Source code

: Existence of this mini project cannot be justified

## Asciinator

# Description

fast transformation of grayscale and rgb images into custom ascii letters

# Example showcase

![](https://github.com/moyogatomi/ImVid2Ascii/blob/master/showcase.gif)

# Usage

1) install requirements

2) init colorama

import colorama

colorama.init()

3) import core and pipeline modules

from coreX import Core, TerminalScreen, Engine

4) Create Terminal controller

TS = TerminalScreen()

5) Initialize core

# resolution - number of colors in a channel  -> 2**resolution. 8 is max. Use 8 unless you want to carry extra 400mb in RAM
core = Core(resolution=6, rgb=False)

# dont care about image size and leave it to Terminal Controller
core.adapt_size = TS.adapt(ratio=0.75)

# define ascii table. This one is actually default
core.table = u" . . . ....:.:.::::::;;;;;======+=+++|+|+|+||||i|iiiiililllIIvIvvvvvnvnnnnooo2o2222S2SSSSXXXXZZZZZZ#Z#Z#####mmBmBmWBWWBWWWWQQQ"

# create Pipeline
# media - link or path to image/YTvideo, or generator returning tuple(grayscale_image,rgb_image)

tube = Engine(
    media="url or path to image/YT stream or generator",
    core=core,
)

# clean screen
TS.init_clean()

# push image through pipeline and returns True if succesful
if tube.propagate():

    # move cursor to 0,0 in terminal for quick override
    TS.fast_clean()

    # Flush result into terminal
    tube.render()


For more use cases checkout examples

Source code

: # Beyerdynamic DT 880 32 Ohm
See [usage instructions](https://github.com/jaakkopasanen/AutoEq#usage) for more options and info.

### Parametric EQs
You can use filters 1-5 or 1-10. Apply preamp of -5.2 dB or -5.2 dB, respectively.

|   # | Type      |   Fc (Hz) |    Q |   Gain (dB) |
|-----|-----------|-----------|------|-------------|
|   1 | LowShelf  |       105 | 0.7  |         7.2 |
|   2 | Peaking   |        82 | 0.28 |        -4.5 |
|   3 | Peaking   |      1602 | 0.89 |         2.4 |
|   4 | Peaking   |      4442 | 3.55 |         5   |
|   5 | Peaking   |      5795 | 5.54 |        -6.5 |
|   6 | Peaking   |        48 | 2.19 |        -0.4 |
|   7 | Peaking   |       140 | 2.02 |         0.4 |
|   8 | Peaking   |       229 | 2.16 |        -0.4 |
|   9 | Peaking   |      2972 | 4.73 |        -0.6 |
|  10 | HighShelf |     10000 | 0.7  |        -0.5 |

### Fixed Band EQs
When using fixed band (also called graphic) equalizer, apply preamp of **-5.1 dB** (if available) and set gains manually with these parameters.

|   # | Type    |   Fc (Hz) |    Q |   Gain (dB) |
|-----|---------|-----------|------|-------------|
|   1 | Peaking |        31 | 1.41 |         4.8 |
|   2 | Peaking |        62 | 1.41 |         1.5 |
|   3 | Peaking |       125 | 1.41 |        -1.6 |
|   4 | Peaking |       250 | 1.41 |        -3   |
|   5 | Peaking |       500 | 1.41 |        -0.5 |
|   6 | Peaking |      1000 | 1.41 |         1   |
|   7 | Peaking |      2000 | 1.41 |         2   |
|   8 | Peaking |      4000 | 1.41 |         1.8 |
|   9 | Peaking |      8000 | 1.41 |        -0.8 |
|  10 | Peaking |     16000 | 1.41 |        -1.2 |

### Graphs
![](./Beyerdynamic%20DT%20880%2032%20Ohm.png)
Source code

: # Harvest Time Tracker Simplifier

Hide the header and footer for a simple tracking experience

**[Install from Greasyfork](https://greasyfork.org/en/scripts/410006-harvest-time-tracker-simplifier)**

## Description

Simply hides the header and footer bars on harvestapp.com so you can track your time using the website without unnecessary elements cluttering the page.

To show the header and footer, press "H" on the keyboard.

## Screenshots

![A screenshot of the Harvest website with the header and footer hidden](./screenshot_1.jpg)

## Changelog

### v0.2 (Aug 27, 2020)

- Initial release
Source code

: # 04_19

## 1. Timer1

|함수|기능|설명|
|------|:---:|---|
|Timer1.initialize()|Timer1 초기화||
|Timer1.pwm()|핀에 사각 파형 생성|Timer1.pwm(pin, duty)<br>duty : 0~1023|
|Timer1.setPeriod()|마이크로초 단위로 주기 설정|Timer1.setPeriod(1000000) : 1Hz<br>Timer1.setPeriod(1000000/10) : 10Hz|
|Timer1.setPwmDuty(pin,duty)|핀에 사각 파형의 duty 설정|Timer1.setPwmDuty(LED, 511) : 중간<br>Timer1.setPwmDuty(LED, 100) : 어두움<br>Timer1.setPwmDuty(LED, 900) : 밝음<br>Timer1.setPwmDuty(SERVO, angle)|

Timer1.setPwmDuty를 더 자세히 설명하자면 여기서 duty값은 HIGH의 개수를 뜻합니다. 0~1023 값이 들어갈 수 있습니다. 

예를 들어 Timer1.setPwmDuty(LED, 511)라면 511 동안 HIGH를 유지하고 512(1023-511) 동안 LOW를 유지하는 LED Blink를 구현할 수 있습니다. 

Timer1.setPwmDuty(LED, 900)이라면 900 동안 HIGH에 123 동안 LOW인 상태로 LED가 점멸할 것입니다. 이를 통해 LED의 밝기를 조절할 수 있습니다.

::::::::::

### Your instructions
State only the count of lines above that hold the string "using".

### Answer box
2